-- WHAT THE EXERCISE ASKS --
Please return only the lines from the one holding "min number of data to show in chart." through the one holding "sum of the filter points.", exactly as they appear in the records below, both ends included.

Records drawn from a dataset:
========================================

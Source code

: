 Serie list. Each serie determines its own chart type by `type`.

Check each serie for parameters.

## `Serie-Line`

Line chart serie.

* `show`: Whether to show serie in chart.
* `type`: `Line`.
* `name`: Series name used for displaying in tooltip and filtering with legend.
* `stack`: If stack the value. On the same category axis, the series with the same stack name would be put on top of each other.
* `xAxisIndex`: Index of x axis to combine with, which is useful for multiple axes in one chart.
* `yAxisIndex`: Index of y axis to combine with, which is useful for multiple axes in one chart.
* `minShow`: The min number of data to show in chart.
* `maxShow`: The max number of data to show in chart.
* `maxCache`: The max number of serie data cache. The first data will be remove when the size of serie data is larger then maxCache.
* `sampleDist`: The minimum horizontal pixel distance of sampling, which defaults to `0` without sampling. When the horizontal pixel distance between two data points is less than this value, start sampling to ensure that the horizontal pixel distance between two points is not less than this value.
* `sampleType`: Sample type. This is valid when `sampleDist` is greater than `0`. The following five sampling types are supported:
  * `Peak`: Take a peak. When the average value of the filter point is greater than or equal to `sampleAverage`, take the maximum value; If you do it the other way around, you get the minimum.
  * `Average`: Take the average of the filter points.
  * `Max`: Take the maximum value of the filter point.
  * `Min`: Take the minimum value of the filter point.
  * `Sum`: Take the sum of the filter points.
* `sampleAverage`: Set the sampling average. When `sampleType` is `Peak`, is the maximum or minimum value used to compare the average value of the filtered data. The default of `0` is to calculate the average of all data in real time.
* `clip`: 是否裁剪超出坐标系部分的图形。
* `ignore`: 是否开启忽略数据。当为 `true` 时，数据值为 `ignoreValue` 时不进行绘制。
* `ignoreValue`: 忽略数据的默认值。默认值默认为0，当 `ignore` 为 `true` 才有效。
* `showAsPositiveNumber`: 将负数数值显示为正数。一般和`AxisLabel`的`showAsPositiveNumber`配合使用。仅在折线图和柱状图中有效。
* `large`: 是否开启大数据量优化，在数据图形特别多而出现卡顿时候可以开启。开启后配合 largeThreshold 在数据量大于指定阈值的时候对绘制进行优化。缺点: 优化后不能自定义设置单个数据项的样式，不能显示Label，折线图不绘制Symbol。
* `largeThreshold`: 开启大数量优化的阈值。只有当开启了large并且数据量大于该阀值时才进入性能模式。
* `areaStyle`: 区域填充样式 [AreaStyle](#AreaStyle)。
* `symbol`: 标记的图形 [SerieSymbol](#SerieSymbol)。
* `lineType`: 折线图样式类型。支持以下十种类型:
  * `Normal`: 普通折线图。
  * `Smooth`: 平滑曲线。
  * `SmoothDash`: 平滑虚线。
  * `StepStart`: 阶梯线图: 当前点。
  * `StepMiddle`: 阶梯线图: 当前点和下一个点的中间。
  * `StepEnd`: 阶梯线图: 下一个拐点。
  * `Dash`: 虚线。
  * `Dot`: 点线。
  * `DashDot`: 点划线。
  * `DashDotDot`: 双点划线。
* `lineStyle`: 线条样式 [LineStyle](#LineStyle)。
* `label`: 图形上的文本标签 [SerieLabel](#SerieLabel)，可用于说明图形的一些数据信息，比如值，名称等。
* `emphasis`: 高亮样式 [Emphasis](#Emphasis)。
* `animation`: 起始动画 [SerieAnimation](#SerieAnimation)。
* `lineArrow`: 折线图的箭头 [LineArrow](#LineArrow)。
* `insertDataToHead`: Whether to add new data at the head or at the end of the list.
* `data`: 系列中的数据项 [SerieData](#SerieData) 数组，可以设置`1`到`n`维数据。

========================================

-- OUTPUT OF THE TASK --
* `minShow`: The min number of data to show in chart.
* `maxShow`: The max number of data to show in chart.
* `maxCache`: The max number of serie data cache. The first data will be remove when the size of serie data is larger then maxCache.
* `sampleDist`: The minimum horizontal pixel distance of sampling, which defaults to `0` without sampling. When the horizontal pixel distance between two data points is less than this value, start sampling to ensure that the horizontal pixel distance between two points is not less than this value.
* `sampleType`: Sample type. This is valid when `sampleDist` is greater than `0`. The following five sampling types are supported:
  * `Peak`: Take a peak. When the average value of the filter point is greater than or equal to `sampleAverage`, take the maximum value; If you do it the other way around, you get the minimum.
  * `Average`: Take the average of the filter points.
  * `Max`: Take the maximum value of the filter point.
  * `Min`: Take the minimum value of the filter point.
  * `Sum`: Take the sum of the filter points.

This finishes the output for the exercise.